5g - the fifth generation wireless communication technology, as a global hot topic, is an indisputable fact. As many experts have said, this technology will bring lower delay and faster data communication rate, and will lead to the explosive growth of interconnected devices.

The larger bandwidth demand of 5g network requires that the antenna array must be completely redesigned. From unit to array, to feed network, to full model verification and application scenario evaluation, perfect fine simulation and optimization design are required.Microwave simulation Forum

Using ANSYS HFSS, the design and comprehensive verification of 5g antenna array can be easily completed in only 8 steps. In addition, HFSS can help engineers optimize various antenna performance indicators, such as:

Gain - the strongest signal radiation direction.

Beam control -It can control the signal radiation in a certain direction。

Return loss - return energy reflected from the antenna

Sidelobe level - unwanted signal radiation direction.

After the design process, the obtained array antenna has higher focusing gain, lowest return loss and sidelobe level, and the direction can be controlled.

Step 1:Find the antenna unit template through the ANSYS HFSS antenna Kit (ATK)

The first step of 5g antenna array design is to find the appropriate antenna unit template through HFSS antenna toolbox (ATK). The antenna unit will define an identical part that is ultimately used to replicate into a series of antennas (antenna array).

First select an antenna type from the library of the antenna toolbox (ATK), and then enter the operating frequency and antenna substrate properties.

After a few seconds, the antenna toolbox (ATK) will generate the initial geometry of the antenna unit. HFSS can also calculate the gain and return loss of antenna elements.

With the antenna unit, engineers can substitute it into a periodic array. Substituting cells into a series of replication designs helps to improve the gain.

In the first step, the antenna unit is self evaluated. This process can now be repeated using periodic elements of an infinite antenna array.

It is easy to understand that the distance of other antennas in the array will affect the characteristics of gain, return loss, sidelobe return and beam control. Of course, these characteristics can also be optimized by adjusting the antenna orientation.

After selecting the best array orientation, the infinite array can be changed into an idealized finite array by defining the array factor.

In this example, a 16x16 square antenna array is simulated.

The design of antenna array does not need an idealized model. Therefore, the next step is to build a real simulation in order to better understand the interaction between each antenna element and the edge of the array.

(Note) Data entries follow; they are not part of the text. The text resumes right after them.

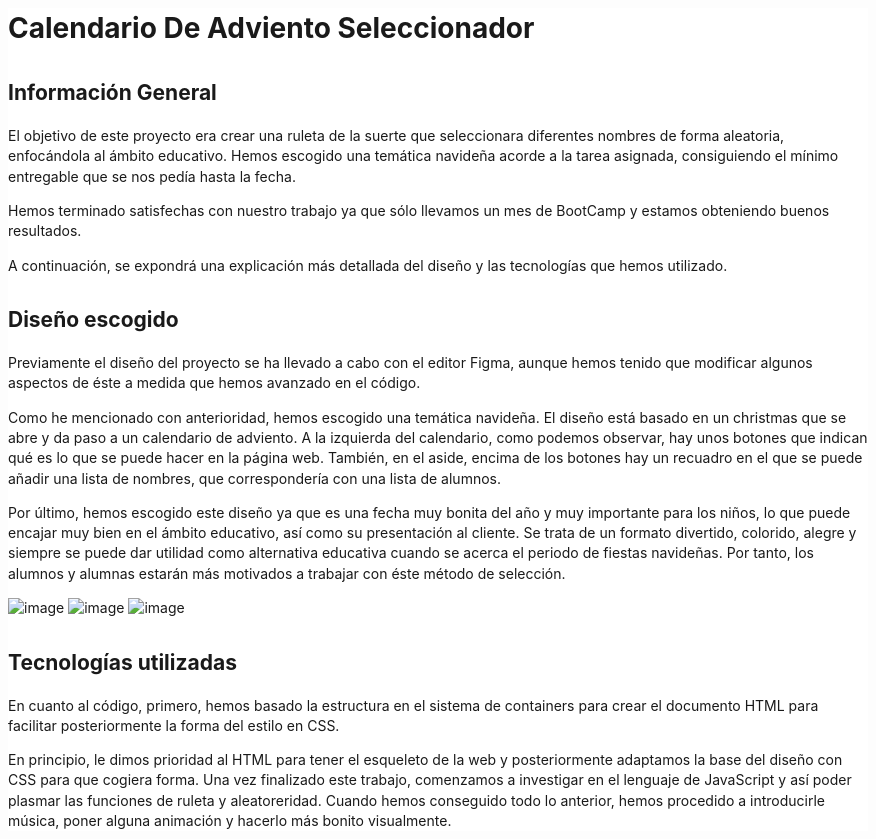 # Calendario De Adviento Seleccionador

## Información General

El objetivo de este proyecto era crear una ruleta de la suerte que seleccionara diferentes nombres de forma aleatoria, enfocándola al ámbito educativo.
Hemos escogido una temática navideña acorde a la tarea asignada, consiguiendo 
el mínimo entregable que se nos pedía hasta la fecha.

Hemos terminado satisfechas con nuestro trabajo ya que sólo llevamos un mes de BootCamp y estamos obteniendo buenos resultados.

A continuación, se expondrá una explicación más detallada del diseño y las tecnologías que hemos utilizado.

## Diseño escogido

Previamente el diseño del proyecto se ha llevado a cabo con el editor Figma, aunque hemos tenido que modificar algunos aspectos de éste a medida que hemos 
avanzado en el código. 

Como he mencionado con anterioridad, hemos escogido una temática navideña. El diseño está basado en un christmas que se abre y da paso a 
un calendario de adviento. A la izquierda del calendario, como podemos observar, hay unos botones que indican qué es lo que se puede hacer en la página web. 
También, en el aside, encima de los botones hay un recuadro en el que se puede añadir una lista de nombres, que correspondería con una lista de alumnos.

Por último, hemos escogido este diseño ya que es una fecha muy bonita del año y muy importante para los niños, lo que puede encajar muy bien en el ámbito 
educativo, así como su presentación al cliente. Se trata de un formato divertido, colorido, alegre y siempre se puede dar utilidad como alternativa educativa 
cuando se acerca el periodo de fiestas navideñas. Por tanto, los alumnos y alumnas estarán más motivados a trabajar con éste método de selección. 



<img width="946" alt="image" src="https://user-images.githubusercontent.com/117834441/209214059-0127c720-682c-442b-82b1-82d323585dde.png">

<img width="943" alt="image" src="https://user-images.githubusercontent.com/117834441/209214397-109ca689-23d1-4b5e-abc9-e1369b1f64ec.png">

<img width="944" alt="image" src="https://user-images.githubusercontent.com/117834441/209214582-3bba608c-bccf-43fb-b356-c812e9b57de3.png">



## Tecnologías utilizadas

En cuanto al código, primero, hemos basado la estructura en el sistema de containers para crear el documento HTML para facilitar posteriormente 
la forma del estilo en CSS. 

En principio, le dimos prioridad al HTML para tener el esqueleto de la web y posteriormente adaptamos la base del diseño 
con CSS para que cogiera forma. Una vez finalizado este trabajo, comenzamos a investigar en el lenguaje de JavaScript y así poder plasmar las funciones
de ruleta y aleatoreridad. Cuando hemos conseguido todo lo anterior, hemos procedido a introducirle música, poner alguna animación y hacerlo más bonito visualmente.
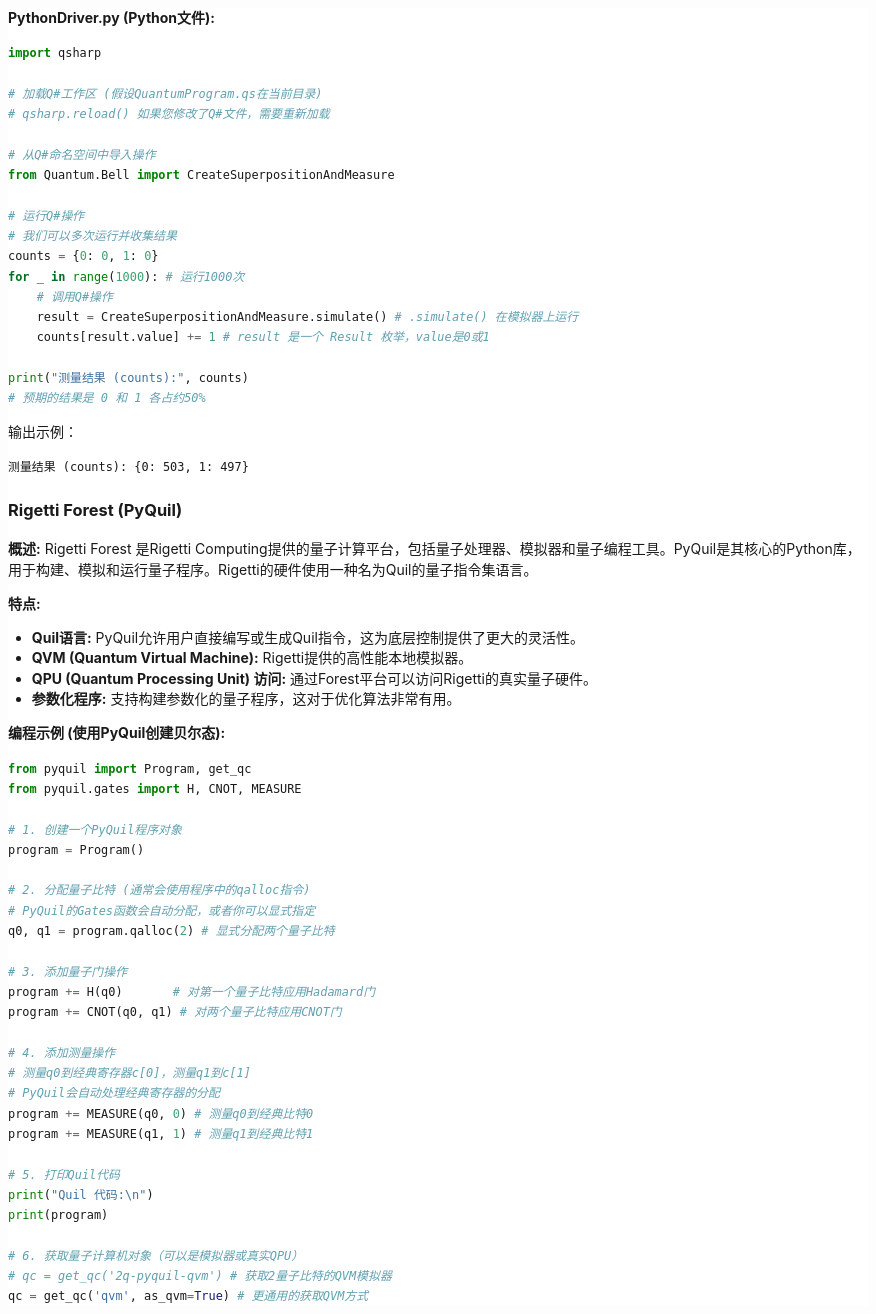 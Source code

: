 **PythonDriver.py (Python文件):**
```python
import qsharp

# 加载Q#工作区 (假设QuantumProgram.qs在当前目录)
# qsharp.reload() 如果您修改了Q#文件，需要重新加载

# 从Q#命名空间中导入操作
from Quantum.Bell import CreateSuperpositionAndMeasure

# 运行Q#操作
# 我们可以多次运行并收集结果
counts = {0: 0, 1: 0}
for _ in range(1000): # 运行1000次
    # 调用Q#操作
    result = CreateSuperpositionAndMeasure.simulate() # .simulate() 在模拟器上运行
    counts[result.value] += 1 # result 是一个 Result 枚举，value是0或1

print("测量结果 (counts):", counts)
# 预期的结果是 0 和 1 各占约50%
```
输出示例：
```
测量结果 (counts): {0: 503, 1: 497}
```

### Rigetti Forest (PyQuil)

**概述:** Rigetti Forest 是Rigetti Computing提供的量子计算平台，包括量子处理器、模拟器和量子编程工具。PyQuil是其核心的Python库，用于构建、模拟和运行量子程序。Rigetti的硬件使用一种名为Quil的量子指令集语言。

**特点:**
*   **Quil语言:** PyQuil允许用户直接编写或生成Quil指令，这为底层控制提供了更大的灵活性。
*   **QVM (Quantum Virtual Machine):** Rigetti提供的高性能本地模拟器。
*   **QPU (Quantum Processing Unit) 访问:** 通过Forest平台可以访问Rigetti的真实量子硬件。
*   **参数化程序:** 支持构建参数化的量子程序，这对于优化算法非常有用。

**编程示例 (使用PyQuil创建贝尔态):**
```python
from pyquil import Program, get_qc
from pyquil.gates import H, CNOT, MEASURE

# 1. 创建一个PyQuil程序对象
program = Program()

# 2. 分配量子比特 (通常会使用程序中的qalloc指令)
# PyQuil的Gates函数会自动分配，或者你可以显式指定
q0, q1 = program.qalloc(2) # 显式分配两个量子比特

# 3. 添加量子门操作
program += H(q0)       # 对第一个量子比特应用Hadamard门
program += CNOT(q0, q1) # 对两个量子比特应用CNOT门

# 4. 添加测量操作
# 测量q0到经典寄存器c[0]，测量q1到c[1]
# PyQuil会自动处理经典寄存器的分配
program += MEASURE(q0, 0) # 测量q0到经典比特0
program += MEASURE(q1, 1) # 测量q1到经典比特1

# 5. 打印Quil代码
print("Quil 代码:\n")
print(program)

# 6. 获取量子计算机对象（可以是模拟器或真实QPU）
# qc = get_qc('2q-pyquil-qvm') # 获取2量子比特的QVM模拟器
qc = get_qc('qvm', as_qvm=True) # 更通用的获取QVM方式
```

The simulation method is completed by domain decomposition (DDM). The domain decomposition method copies the mesh of a single cell and applies it to the geometry defined in the second step. The boundary of each mesh overlaps and stitches with adjacent meshes to evaluate the coupling of adjacent array elements.

Using high-performance computing platform and domain decomposition method, the computing load of each antenna element grid can be distributed and solved in parallel by multiple processor cores, so as to speed up the solution speed.

Once the grid is created, ANSYS HFSS can be used to evaluate and optimize antenna gain, return loss, sidelobe level and beam control. The accuracy is better than the method in step 2.

If the transmission direction of the signal cannot be controlled, 5g antenna will be meaningless. Here, the "finite array beam angle calculator" of HFSS can be used to calculate the phase shift required to point the beam in a specific direction according to the signal frequency and scanning / phase angle. These angles will be used to locate the array antenna in the spherical coordinate system.

The calculator can be based on the grid created in step 3,Determine the relationship between the antenna in the array and the specific scanning angle of the beam.

The next step is to design the feed network of the array.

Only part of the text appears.